┌────────
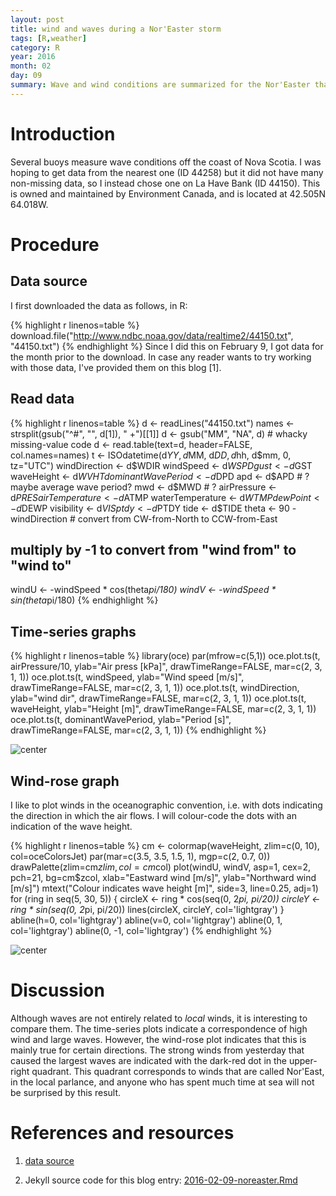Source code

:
 ```yaml
---
layout: post
title: wind and waves during a Nor'Easter storm
tags: [R,weather]
category: R
year: 2016
month: 02
day: 09
summary: Wave and wind conditions are summarized for the Nor'Easter that hit eastern Canada February 8, 2016.
---
```


# Introduction

Several buoys measure wave conditions off the coast of Nova Scotia. I was
hoping to get data from the nearest one (ID 44258) but it did not have many
non-missing data, so I instead chose one on La Have Bank (ID 44150).  This is
owned and maintained by Environment Canada, and is located at 42.505N 64.018W. 

# Procedure

## Data source

I first downloaded the data as follows, in R:

{% highlight r linenos=table %}
download.file("http://www.ndbc.noaa.gov/data/realtime2/44150.txt", "44150.txt")
{% endhighlight %}
Since I did this on February 9, I got data for the month prior to the download.
In case any reader wants to try working with those data, I've provided them on
this blog [1].

## Read data


{% highlight r linenos=table %}
d <- readLines("44150.txt")
names <- strsplit(gsub("^#", "", d[1]), " +")[[1]]
d <- gsub("MM", "NA", d) # whacky missing-value code
d <- read.table(text=d, header=FALSE, col.names=names)
t <- ISOdatetime(d$YY, d$MM, d$DD, d$hh, d$mm, 0, tz="UTC")
windDirection <- d$WDIR
windSpeed <- d$WSPD
gust <- d$GST
waveHeight <- d$WVHT
dominantWavePeriod <- d$DPD
apd <- d$APD # ? maybe average wave period?
mwd <- d$MWD # ? 
airPressure <- d$PRES
airTemperature <- d$ATMP
waterTemperature <- d$WTMP
dewPoint <- d$DEWP
visibility <- d$VIS
ptdy <- d$PTDY
tide <- d$TIDE
theta <- 90 - windDirection # convert from CW-from-North to CCW-from-East
## multiply by -1 to convert from "wind from" to "wind to"
windU <- -windSpeed * cos(theta*pi/180)
windV <- -windSpeed * sin(theta*pi/180)
{% endhighlight %}

## Time-series graphs

{% highlight r linenos=table %}
library(oce)
par(mfrow=c(5,1))
oce.plot.ts(t, airPressure/10, ylab="Air press [kPa]", drawTimeRange=FALSE, mar=c(2, 3, 1, 1))
oce.plot.ts(t, windSpeed, ylab="Wind speed [m/s]", drawTimeRange=FALSE, mar=c(2, 3, 1, 1))
oce.plot.ts(t, windDirection, ylab="wind dir", drawTimeRange=FALSE, mar=c(2, 3, 1, 1))
oce.plot.ts(t, waveHeight, ylab="Height [m]", drawTimeRange=FALSE, mar=c(2, 3, 1, 1))
oce.plot.ts(t, dominantWavePeriod, ylab="Period [s]", drawTimeRange=FALSE, mar=c(2, 3, 1, 1))
{% endhighlight %}

![center](http://dankelley.github.io/figs/2016-02-09-noreaster/unnamed-chunk-3-1.png) 

## Wind-rose graph

I like to plot winds in the oceanographic convention, i.e. with dots indicating
the direction in which the air flows. I will colour-code the dots with an
indication of the wave height.


{% highlight r linenos=table %}
cm <- colormap(waveHeight, zlim=c(0, 10), col=oceColorsJet)
par(mar=c(3.5, 3.5, 1.5, 1), mgp=c(2, 0.7, 0))
drawPalette(zlim=cm$zlim, col=cm$col)
plot(windU, windV, asp=1, cex=2, pch=21, bg=cm$zcol,
     xlab="Eastward wind [m/s]", ylab="Northward wind [m/s]")
mtext("Colour indicates wave height [m]", side=3, line=0.25, adj=1)
for (ring in seq(5, 30, 5)) {
    circleX <- ring * cos(seq(0, 2*pi, pi/20))
    circleY <- ring * sin(seq(0, 2*pi, pi/20))
    lines(circleX, circleY, col='lightgray')
}
abline(h=0, col='lightgray')
abline(v=0, col='lightgray')
abline(0, 1, col='lightgray')
abline(0, -1, col='lightgray')
{% endhighlight %}

![center](http://dankelley.github.io/figs/2016-02-09-noreaster/unnamed-chunk-4-1.png) 

# Discussion

Although waves are not entirely related to *local* winds, it is interesting to
compare them. The time-series plots indicate a correspondence of high wind and
large waves. However, the wind-rose plot indicates that this is mainly true for
certain directions. The strong winds from yesterday that caused the largest
waves are indicated with the dark-red dot in the upper-right quadrant. This
quadrant corresponds to winds that are called Nor'East, in the local parlance,
and anyone who has spent much time at sea will not be surprised by this result.

# References and resources

1. [data source](https://raw.github.com/dankelley/dankelley.github.io/master/assets/44150.txt)

2. Jekyll source code for this blog entry: [2016-02-09-noreaster.Rmd](https://raw.github.com/dankelley/dankelley.github.io/master/assets/2016-02-09-noreaster.Rmd)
└────────
Extract from the records above the lines from the one containing "library(oce)" to the one containing "# Discussion", both lines included, exactly as they appear and with nothing else.

Finished task ->
library(oce)
par(mfrow=c(5,1))
oce.plot.ts(t, airPressure/10, ylab="Air press [kPa]", drawTimeRange=FALSE, mar=c(2, 3, 1, 1))
oce.plot.ts(t, windSpeed, ylab="Wind speed [m/s]", drawTimeRange=FALSE, mar=c(2, 3, 1, 1))
oce.plot.ts(t, windDirection, ylab="wind dir", drawTimeRange=FALSE, mar=c(2, 3, 1, 1))
oce.plot.ts(t, waveHeight, ylab="Height [m]", drawTimeRange=FALSE, mar=c(2, 3, 1, 1))
oce.plot.ts(t, dominantWavePeriod, ylab="Period [s]", drawTimeRange=FALSE, mar=c(2, 3, 1, 1))
{% endhighlight %}

![center](http://dankelley.github.io/figs/2016-02-09-noreaster/unnamed-chunk-3-1.png) 

## Wind-rose graph

I like to plot winds in the oceanographic convention, i.e. with dots indicating
the direction in which the air flows. I will colour-code the dots with an
indication of the wave height.


{% highlight r linenos=table %}
cm <- colormap(waveHeight, zlim=c(0, 10), col=oceColorsJet)
par(mar=c(3.5, 3.5, 1.5, 1), mgp=c(2, 0.7, 0))
drawPalette(zlim=cm$zlim, col=cm$col)
plot(windU, windV, asp=1, cex=2, pch=21, bg=cm$zcol,
     xlab="Eastward wind [m/s]", ylab="Northward wind [m/s]")
mtext("Colour indicates wave height [m]", side=3, line=0.25, adj=1)
for (ring in seq(5, 30, 5)) {
    circleX <- ring * cos(seq(0, 2*pi, pi/20))
    circleY <- ring * sin(seq(0, 2*pi, pi/20))
    lines(circleX, circleY, col='lightgray')
}
abline(h=0, col='lightgray')
abline(v=0, col='lightgray')
abline(0, 1, col='lightgray')
abline(0, -1, col='lightgray')
{% endhighlight %}

![center](http://dankelley.github.io/figs/2016-02-09-noreaster/unnamed-chunk-4-1.png) 

# Discussion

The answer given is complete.